▸ YOUR GOAL:
Each line that has the string "fprintf" must be copied from the records below.

BEGIN EXERCISE DATA

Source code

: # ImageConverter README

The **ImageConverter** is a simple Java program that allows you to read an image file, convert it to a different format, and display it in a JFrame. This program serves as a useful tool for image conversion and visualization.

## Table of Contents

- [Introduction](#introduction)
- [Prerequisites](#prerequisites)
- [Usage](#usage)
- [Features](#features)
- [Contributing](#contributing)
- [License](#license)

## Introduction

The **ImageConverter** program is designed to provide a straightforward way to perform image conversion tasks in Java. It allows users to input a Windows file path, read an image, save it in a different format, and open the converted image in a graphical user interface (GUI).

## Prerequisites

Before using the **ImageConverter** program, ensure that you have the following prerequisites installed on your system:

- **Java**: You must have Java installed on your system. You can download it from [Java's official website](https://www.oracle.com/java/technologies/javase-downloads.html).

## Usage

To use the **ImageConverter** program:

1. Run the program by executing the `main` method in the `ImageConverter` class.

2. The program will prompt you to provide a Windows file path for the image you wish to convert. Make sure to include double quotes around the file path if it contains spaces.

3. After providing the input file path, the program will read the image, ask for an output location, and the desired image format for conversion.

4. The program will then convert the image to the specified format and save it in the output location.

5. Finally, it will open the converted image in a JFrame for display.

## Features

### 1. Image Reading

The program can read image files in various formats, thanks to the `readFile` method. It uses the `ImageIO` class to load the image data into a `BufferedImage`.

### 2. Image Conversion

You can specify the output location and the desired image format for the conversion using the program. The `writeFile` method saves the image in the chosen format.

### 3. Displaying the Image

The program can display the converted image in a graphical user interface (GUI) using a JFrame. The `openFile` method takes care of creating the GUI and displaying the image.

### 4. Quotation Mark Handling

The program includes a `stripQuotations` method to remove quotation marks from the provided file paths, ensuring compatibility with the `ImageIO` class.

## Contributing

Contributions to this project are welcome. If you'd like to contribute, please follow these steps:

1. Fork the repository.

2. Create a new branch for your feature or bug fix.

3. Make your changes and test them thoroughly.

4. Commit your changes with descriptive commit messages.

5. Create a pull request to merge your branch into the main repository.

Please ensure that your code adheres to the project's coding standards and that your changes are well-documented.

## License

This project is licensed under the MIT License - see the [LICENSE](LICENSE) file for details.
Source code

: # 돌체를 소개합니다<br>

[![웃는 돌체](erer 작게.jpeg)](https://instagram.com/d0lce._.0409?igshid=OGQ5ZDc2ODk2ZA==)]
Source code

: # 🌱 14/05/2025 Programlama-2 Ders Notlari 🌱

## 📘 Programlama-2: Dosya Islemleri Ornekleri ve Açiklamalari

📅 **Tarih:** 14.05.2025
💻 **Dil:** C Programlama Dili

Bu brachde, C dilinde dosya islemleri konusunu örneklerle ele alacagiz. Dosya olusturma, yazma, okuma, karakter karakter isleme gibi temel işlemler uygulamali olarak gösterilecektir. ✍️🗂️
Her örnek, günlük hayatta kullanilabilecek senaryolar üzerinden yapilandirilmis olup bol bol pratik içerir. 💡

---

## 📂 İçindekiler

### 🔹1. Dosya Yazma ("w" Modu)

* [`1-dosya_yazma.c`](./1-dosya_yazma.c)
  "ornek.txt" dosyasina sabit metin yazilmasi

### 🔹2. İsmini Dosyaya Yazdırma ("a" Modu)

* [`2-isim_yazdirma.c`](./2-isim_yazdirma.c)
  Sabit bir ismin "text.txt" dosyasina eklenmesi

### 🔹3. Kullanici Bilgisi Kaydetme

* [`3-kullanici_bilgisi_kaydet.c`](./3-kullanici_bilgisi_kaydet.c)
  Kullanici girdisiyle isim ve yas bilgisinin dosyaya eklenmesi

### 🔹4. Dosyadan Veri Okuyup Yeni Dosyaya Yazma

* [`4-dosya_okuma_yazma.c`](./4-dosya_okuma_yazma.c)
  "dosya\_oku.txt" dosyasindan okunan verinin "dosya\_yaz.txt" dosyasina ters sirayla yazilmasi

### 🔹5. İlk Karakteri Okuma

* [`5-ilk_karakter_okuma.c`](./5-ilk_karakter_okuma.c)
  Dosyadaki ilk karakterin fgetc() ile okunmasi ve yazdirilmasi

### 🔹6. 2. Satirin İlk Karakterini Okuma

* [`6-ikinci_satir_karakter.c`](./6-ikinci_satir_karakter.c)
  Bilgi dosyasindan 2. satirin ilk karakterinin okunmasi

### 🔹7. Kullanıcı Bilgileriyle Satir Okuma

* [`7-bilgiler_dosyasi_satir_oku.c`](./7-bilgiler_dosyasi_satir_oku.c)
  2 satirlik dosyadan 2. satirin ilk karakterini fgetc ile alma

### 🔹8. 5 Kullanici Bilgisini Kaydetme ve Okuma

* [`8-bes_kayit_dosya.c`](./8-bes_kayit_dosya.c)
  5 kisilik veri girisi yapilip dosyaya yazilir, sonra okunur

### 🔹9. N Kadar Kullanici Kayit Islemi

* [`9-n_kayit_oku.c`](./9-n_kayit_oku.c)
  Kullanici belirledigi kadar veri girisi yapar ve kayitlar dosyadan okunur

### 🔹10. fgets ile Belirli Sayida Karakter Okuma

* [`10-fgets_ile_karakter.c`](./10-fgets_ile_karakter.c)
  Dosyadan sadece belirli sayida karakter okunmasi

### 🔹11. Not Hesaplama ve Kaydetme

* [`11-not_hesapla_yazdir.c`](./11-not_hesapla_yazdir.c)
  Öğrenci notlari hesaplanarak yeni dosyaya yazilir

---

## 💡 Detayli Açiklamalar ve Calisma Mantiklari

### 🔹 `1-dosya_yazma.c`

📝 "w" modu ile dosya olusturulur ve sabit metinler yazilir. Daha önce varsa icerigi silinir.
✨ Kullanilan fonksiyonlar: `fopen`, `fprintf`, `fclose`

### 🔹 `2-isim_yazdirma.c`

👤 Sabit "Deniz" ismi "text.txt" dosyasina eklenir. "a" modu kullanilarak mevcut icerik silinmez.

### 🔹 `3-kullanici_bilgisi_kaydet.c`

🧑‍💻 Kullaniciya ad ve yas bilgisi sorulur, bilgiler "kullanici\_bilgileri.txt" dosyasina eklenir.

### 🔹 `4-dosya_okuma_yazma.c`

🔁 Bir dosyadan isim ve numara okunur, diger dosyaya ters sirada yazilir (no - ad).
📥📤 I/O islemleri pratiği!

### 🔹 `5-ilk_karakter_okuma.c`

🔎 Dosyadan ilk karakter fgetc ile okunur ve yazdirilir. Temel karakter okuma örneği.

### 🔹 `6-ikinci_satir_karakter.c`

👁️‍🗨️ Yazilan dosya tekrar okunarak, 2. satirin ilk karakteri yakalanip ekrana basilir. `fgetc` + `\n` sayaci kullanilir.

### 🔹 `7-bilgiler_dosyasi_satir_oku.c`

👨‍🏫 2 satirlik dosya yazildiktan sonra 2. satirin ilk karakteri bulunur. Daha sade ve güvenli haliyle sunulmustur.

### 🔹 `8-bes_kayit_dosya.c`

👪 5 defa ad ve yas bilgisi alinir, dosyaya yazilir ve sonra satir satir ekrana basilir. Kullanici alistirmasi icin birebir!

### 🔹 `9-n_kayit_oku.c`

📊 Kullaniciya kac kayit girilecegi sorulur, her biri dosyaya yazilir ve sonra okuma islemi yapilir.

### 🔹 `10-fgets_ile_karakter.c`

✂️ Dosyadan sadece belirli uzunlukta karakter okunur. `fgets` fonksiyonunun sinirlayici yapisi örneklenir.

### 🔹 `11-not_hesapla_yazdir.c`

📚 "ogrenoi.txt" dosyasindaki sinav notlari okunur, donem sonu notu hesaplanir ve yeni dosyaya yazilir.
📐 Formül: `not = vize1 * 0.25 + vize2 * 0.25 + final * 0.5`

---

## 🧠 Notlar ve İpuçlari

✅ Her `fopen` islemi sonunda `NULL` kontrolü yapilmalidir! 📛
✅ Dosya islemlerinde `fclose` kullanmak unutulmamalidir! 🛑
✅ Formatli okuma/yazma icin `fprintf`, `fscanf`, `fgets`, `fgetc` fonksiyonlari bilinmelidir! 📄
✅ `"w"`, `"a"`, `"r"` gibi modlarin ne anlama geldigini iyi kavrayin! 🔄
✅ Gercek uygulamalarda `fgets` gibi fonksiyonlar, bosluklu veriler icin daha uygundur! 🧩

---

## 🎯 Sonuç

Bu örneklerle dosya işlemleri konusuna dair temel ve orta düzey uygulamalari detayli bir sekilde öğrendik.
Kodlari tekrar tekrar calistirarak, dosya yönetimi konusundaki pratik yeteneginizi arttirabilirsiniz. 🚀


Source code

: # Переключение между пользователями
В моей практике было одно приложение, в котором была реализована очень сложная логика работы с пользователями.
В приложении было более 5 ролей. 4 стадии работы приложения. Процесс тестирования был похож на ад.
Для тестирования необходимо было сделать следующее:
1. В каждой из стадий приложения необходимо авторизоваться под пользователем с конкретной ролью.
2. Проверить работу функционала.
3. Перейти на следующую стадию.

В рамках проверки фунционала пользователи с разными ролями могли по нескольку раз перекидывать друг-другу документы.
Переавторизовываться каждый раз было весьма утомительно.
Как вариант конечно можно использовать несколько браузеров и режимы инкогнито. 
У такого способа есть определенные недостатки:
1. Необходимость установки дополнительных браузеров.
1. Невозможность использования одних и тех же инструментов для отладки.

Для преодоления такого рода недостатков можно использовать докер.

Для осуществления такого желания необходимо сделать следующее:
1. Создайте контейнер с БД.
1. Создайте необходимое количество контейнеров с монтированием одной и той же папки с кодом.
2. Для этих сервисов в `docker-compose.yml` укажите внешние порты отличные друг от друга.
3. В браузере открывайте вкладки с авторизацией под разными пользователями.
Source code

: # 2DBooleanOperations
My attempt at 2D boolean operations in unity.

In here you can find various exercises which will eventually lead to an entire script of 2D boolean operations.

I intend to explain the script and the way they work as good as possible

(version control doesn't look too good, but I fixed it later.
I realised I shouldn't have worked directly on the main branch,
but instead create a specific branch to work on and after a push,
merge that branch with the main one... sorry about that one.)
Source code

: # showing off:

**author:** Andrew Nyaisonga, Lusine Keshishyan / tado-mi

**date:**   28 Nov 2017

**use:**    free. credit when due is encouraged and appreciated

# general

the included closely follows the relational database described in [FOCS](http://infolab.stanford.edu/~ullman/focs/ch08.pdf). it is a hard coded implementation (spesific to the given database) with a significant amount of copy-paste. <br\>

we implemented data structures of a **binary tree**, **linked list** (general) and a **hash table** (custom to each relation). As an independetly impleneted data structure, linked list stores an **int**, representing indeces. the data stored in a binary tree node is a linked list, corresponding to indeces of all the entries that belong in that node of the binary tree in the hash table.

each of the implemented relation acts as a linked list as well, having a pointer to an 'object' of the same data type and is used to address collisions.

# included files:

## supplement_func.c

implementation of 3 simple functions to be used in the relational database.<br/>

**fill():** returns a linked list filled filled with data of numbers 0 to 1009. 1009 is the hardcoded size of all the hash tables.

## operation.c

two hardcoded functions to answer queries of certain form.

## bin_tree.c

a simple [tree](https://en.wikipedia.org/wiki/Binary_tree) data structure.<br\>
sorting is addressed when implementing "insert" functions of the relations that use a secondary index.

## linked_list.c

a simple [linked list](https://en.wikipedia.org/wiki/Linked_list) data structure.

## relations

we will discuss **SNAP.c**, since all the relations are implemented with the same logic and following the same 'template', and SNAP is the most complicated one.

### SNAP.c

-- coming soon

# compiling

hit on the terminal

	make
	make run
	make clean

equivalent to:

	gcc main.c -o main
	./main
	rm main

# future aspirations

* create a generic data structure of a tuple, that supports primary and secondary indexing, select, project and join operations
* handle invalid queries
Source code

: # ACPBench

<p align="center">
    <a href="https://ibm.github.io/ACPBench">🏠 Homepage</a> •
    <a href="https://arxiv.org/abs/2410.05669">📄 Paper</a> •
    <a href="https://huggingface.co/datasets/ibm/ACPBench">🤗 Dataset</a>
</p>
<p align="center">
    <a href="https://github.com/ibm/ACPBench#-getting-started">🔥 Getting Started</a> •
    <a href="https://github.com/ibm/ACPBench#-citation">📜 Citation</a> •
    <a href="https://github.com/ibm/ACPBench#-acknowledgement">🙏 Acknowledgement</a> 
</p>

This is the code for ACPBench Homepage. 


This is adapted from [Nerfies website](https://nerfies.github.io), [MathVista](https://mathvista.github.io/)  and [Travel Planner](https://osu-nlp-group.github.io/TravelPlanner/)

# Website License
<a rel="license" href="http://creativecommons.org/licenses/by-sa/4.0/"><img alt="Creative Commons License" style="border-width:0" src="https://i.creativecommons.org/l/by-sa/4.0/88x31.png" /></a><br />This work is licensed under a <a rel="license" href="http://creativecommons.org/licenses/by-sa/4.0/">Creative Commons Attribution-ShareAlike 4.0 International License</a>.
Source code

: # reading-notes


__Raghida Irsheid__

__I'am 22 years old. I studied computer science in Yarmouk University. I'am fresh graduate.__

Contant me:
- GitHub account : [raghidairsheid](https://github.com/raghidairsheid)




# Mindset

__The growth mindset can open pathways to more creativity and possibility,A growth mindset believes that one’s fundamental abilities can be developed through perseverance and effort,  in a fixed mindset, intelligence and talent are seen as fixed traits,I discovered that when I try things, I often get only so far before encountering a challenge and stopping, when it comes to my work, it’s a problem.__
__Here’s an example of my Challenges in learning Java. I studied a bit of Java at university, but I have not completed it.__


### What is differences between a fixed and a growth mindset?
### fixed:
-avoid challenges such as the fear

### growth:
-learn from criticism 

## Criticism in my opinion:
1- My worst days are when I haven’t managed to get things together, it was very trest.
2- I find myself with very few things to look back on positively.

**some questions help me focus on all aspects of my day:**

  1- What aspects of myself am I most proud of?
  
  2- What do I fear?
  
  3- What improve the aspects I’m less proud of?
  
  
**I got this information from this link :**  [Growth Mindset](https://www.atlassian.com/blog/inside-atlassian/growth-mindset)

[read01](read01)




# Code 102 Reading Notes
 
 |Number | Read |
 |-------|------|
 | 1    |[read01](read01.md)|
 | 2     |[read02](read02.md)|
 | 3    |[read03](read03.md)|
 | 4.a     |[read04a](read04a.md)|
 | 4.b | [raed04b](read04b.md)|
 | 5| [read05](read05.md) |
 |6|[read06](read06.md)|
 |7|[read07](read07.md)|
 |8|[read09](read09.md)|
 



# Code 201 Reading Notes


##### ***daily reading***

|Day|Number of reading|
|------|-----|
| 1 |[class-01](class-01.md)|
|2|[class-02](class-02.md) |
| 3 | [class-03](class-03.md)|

END EXERCISE DATA

▸ RESULT FOR THIS TASK:
✨ Kullanilan fonksiyonlar: `fopen`, `fprintf`, `fclose`
✅ Formatli okuma/yazma icin `fprintf`, `fscanf`, `fgets`, `fgetc` fonksiyonlari bilinmelidir! 📄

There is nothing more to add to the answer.